Ve en sonunda kasa patladı, Erdoğan faiz diye diye… Cumhurbaşkanı ve AKP Genel Başkanı Recep Tayyip Erdoğan, “Benim alanım ekonomi, ben ekonomistim” diyerek Türkiye’yi 2022 yılına yeni bir ekonomi modeliyle soktuğunu açıklamıştı. Ancak, “faiz sebep, enflasyon neticedir” teziyle 1,5 yıldır uyguladığı politika Türkiye’yi tarihinin en ağır ekonomik kriziyle karşı karşıya bıraktı. Erdoğan, faiz politikasına yönelik eleştirilere, “Bu görevde olduğum sürece faizle mücadelemi sonuna kadar sürdüreceğim. Bu konuda nas ortada. Nas ortada olduğuna göre sana, bana ne oluyor?” şeklinde cevap vermişti. Eleştirilerin devam etmesi üzerine Erdoğan, bir kez daha dini referanslar vererek faizin zengini daha zengin, fakiri daha fakir yaptığını savunmuştu. Ancak, Erdoğan’ın faiz politikasına yönelik bu ısrarı Türkiye ekonomisini ciddi bir krizle karşı karşıya bıraktı.
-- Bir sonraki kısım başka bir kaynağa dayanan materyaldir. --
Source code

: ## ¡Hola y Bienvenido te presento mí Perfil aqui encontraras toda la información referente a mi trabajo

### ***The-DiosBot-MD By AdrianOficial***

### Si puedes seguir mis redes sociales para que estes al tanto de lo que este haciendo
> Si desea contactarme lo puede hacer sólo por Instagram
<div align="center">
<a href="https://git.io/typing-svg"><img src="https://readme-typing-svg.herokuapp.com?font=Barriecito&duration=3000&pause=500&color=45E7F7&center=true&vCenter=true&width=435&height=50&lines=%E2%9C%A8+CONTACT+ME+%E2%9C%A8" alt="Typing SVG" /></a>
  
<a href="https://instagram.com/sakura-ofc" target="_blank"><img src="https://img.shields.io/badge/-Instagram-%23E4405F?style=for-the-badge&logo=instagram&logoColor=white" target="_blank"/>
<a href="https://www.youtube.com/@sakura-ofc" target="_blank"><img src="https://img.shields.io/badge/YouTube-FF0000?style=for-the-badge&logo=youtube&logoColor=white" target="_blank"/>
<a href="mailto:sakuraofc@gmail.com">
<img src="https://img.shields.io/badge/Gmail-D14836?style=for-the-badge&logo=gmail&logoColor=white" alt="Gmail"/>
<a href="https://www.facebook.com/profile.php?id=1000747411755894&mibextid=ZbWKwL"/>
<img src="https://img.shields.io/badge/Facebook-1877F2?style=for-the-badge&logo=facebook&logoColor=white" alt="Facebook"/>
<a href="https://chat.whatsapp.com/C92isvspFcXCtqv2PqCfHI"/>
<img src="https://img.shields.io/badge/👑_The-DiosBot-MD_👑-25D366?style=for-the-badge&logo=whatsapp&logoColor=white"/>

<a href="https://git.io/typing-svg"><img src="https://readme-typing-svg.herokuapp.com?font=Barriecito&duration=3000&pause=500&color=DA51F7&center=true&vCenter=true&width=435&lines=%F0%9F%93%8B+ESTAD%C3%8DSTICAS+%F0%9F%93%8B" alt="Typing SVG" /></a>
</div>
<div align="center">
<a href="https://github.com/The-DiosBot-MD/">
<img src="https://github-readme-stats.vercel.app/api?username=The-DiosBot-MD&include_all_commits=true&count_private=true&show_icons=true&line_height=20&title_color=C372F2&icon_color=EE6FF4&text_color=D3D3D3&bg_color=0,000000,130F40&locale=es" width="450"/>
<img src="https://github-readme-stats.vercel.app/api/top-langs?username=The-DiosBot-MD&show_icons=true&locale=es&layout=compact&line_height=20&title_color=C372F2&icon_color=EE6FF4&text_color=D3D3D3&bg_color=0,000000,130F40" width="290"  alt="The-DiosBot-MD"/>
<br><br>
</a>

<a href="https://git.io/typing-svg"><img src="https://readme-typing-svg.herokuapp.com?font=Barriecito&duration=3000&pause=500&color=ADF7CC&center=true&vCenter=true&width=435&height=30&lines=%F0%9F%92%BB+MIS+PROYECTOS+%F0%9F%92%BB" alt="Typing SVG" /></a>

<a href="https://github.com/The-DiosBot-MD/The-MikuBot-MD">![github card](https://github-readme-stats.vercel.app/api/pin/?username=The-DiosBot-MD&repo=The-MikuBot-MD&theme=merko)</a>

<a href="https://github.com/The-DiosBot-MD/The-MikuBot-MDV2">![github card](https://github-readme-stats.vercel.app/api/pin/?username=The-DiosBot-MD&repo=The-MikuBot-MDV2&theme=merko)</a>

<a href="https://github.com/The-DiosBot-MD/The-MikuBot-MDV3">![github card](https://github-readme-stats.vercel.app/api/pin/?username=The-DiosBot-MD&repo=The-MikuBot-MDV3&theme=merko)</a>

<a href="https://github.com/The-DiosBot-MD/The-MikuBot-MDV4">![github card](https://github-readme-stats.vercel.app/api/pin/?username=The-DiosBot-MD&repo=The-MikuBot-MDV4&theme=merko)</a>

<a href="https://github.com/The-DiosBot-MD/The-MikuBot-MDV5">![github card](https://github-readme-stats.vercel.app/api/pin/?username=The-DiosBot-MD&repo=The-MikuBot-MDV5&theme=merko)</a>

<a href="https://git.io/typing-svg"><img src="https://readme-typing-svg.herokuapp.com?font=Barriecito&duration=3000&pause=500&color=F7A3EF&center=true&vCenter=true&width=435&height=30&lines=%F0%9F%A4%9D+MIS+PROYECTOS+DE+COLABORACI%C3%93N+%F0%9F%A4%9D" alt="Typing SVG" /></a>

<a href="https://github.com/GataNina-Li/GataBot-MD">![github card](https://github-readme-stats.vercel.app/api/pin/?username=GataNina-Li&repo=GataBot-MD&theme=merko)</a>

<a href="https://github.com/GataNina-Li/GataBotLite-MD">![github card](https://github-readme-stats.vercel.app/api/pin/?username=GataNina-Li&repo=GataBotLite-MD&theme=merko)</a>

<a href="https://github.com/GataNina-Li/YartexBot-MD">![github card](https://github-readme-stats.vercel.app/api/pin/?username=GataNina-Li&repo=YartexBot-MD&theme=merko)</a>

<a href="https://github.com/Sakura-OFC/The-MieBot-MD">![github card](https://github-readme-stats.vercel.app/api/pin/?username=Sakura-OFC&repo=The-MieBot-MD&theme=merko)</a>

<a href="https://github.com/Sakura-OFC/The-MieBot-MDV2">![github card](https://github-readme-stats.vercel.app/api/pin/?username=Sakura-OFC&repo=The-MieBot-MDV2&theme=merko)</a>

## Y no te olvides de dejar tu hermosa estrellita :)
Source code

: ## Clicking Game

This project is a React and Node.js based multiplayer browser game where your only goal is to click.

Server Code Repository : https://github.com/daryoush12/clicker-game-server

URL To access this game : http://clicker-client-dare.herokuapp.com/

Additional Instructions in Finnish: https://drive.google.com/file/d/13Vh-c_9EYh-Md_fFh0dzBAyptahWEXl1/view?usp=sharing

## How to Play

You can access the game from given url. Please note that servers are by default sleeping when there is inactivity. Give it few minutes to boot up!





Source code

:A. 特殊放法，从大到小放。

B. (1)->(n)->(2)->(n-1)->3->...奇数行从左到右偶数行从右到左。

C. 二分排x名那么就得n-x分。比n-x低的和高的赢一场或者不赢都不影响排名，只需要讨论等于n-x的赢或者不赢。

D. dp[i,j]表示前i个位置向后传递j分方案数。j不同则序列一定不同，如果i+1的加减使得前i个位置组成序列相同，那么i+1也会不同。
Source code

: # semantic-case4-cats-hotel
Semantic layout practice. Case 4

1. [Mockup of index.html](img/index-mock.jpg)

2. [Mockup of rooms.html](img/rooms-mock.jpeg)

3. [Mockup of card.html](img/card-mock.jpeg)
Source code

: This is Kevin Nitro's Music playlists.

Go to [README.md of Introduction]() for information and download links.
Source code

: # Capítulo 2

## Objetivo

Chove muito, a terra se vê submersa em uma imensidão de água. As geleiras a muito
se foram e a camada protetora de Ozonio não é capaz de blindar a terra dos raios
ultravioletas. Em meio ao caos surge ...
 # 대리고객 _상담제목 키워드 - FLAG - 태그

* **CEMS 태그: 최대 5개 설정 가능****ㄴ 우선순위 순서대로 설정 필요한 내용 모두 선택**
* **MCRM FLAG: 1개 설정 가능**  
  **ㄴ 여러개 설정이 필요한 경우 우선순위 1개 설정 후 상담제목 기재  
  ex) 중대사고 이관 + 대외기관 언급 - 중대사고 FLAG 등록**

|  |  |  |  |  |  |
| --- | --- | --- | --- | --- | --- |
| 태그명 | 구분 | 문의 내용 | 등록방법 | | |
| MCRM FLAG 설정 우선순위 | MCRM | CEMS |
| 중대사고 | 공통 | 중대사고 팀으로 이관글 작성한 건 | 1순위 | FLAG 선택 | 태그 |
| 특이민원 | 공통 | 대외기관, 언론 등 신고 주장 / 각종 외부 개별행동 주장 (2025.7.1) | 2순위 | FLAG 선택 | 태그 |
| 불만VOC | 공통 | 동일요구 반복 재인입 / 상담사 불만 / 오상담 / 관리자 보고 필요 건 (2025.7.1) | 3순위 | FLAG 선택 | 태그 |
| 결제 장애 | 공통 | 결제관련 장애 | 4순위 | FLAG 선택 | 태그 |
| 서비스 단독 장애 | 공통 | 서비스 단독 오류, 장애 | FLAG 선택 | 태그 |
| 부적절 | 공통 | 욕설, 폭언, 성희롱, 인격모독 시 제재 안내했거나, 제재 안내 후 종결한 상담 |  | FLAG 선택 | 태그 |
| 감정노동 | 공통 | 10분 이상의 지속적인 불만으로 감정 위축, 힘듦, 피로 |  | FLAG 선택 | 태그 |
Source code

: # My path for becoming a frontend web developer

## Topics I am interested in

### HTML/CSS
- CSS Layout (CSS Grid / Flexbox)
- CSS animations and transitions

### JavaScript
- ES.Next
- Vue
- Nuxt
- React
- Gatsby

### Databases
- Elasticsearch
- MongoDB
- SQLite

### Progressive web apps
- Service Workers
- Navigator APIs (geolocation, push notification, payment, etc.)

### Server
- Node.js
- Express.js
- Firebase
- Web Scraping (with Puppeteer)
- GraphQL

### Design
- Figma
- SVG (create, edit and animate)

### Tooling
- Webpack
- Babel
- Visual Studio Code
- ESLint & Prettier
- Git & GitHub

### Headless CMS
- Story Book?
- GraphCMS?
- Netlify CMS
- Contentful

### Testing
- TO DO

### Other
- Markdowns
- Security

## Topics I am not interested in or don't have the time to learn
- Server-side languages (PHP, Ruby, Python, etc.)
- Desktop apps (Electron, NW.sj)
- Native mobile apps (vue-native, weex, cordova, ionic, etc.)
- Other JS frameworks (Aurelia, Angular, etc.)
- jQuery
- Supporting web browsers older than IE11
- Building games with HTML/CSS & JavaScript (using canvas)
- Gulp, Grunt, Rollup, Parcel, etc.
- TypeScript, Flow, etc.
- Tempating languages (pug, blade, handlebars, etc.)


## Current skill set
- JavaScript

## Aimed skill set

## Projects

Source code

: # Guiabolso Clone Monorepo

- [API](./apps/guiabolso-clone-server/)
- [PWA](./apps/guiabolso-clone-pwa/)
Erdoğan’ın açıklamaları sonrası gözler 1,5 yıldır uygulanan “yeni ekonomi modeli”nin maliyetine çevrildi. Türk lirasının dolar karşısındaki değeri neredeyse iki kat artarak 24 liraya dayandı. Erdoğan’ın bu politikası Türkiye’nin enflasyon oranını yükseltti ve cari açığını da artırdı. Hazine’nin ödediği faiz ve borç yükü de günden güne artarak Cumhuriyet tarihinde ilk defa kamunun faiz borcu, anapara borcunu geçti. Cari açık da 17 ay üst üste arttı ve Şubat 2023’te 55 milyar dolar ile 10 yılın zirvesine ulaştı.
Bu krizle mücadele için Erdoğan, Hazine ve Maliye Bakanı Mehmet Şimşek ile Merkez Bankası Başkanı Hafize Gaye Erkan’ın atacağı adımları kabullendiklerini ifade etti. Ancak, bu açıklamaların ardından hükümetin ekonomi politikalarına yönelik büyük bir güvensizlik oluştu ve Türk halkı, ekonomik krizin nasıl sonuçlanacağı konusunda endişe duymaya devam ediyor.